Les militaires de la gendarmerie demeurant soumis à ces règles spéciales dans leur activité de maintien de l'ordre, ils ne sont, par conséquent, pas placés, pour les infractions commises dans ce cadre, dans la même situation que les membres de la police nationale.
« Dès lors, en dépit des similitudes du cadre d'action des militaires de la gendarmerie et des membres de la police nationale dans le service du maintien de l'ordre, le législateur n'a pas, en se fondant sur les particularités de l'état militaire des gendarmes pour prévoir la compétence des juridictions spécialisées en matière militaire, instauré de discrimination injustifiée entre les justiciables ». Or il était loisible au législateur « de procéder ainsi, indépendamment de la circonstance qu'il ait prévu une exception à la compétence des juridictions spécialisées en matière militaire dans le cas particulier d'infractions commises à l'occasion de l'exercice par les militaires de la gendarmerie de leurs fonctions relatives à la police judiciaire ou administrative ».

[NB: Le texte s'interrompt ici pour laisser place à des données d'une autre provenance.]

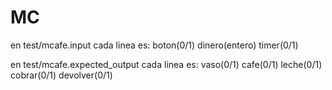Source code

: # MC

en test/mcafe.input cada linea es:
boton(0/1) dinero(entero) timer(0/1)

en test/mcafe.expected_output cada linea es:
vaso(0/1) cafe(0/1) leche(0/1) cobrar(0/1) devolver(0/1)
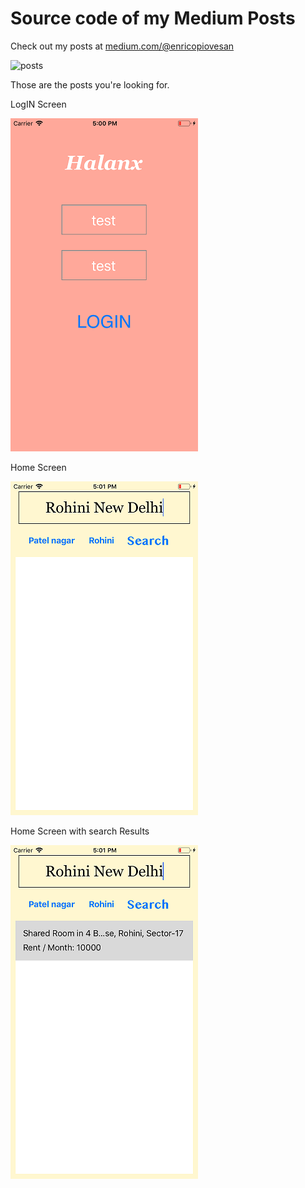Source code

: # Source code of my Medium Posts

Check out my posts at [medium.com/@enricopiovesan](https://medium.com/@enricopiovesan)

![posts](https://cdn-images-1.medium.com/max/800/1*eJDM-QO1fN4gV5gU85ldcA.gif)

Those are the posts you're looking for.


LogIN Screen

![ScreenShot1](ARC/Simulator-ScreenShot-iPhone8-2019-08-01at-17.00.35.png)

Home Screen

![ScreenShot1](ARC/Simulator-ScreenShot-iPhone8-2019-08-01at-17.01.02.png)


Home Screen with search Results

![ScreenShot1](ARC/Simulator-ScreenShot-iPhone8-2019-08-01at-17.01.24.png)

Le grief tiré de la méconnaissance du principe d'égalité devant la justice est donc écarté et les mots « elles restent néanmoins compétentes à leur égard pour les infractions commises dans le service du maintien de l'ordre » figurant au troisième alinéa de l'article 697-1 du Code de procédure pénale, qui ne méconnaissent aucun autre droit ou liberté que la Constitution garantit, doivent être déclarés conformes à la Constitution.